EXERCISE DETAILS: Identify and pull out each line of the entries in which "automatic" occurs.

** Opening TASK INPUTS block **

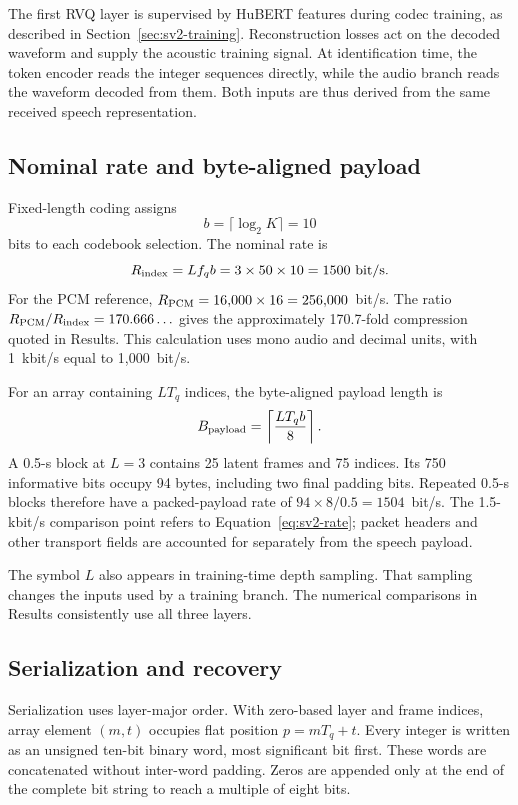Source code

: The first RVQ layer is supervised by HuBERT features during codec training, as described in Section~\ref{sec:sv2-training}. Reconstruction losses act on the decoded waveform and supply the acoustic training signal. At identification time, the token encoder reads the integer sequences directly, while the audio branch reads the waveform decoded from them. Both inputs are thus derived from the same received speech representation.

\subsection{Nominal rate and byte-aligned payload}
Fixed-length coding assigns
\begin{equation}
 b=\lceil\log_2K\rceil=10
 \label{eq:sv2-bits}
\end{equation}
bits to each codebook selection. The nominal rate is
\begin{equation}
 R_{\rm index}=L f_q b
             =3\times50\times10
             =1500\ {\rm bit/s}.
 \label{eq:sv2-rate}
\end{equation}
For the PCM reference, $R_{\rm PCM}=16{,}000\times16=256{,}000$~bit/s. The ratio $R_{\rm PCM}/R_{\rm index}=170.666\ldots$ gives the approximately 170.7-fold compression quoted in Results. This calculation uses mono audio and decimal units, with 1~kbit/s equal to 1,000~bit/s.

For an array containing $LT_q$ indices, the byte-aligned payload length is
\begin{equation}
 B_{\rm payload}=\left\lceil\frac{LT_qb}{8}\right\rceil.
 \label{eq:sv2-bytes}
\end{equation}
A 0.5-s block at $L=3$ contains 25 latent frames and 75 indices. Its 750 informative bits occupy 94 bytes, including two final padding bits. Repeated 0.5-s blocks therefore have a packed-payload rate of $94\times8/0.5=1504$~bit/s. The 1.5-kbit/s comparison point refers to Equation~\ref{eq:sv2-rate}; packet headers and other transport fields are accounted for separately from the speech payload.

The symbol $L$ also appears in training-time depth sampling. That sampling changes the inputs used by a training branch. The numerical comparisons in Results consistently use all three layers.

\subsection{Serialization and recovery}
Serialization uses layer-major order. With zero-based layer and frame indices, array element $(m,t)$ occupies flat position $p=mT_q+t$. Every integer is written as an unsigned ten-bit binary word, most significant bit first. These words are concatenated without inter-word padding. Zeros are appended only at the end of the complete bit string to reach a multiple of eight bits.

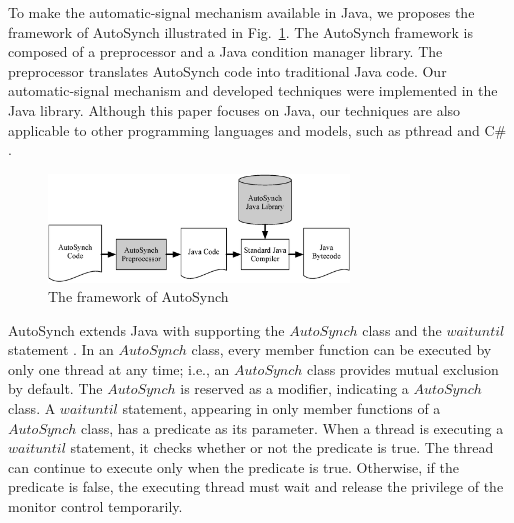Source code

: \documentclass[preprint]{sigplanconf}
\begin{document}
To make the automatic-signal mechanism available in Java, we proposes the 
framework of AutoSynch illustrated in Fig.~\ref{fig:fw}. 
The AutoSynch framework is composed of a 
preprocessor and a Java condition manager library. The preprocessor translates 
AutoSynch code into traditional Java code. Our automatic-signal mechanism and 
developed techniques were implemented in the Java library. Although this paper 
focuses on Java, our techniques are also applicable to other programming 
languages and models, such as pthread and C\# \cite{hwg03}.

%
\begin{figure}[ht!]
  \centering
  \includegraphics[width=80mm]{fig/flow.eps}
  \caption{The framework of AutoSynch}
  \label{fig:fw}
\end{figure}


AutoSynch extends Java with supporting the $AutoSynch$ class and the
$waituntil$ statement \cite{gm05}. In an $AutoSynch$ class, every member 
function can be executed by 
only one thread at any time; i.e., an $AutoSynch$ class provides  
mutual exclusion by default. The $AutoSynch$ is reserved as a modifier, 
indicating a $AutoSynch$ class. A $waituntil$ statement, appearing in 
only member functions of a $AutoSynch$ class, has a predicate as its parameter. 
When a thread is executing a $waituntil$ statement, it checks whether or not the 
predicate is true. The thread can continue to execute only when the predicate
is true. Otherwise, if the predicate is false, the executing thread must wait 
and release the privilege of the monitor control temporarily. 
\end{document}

** Closing TASK INPUTS block **

SOLUTION TO THE EXERCISE:
To make the automatic-signal mechanism available in Java, we proposes the 
AutoSynch code into traditional Java code. Our automatic-signal mechanism and 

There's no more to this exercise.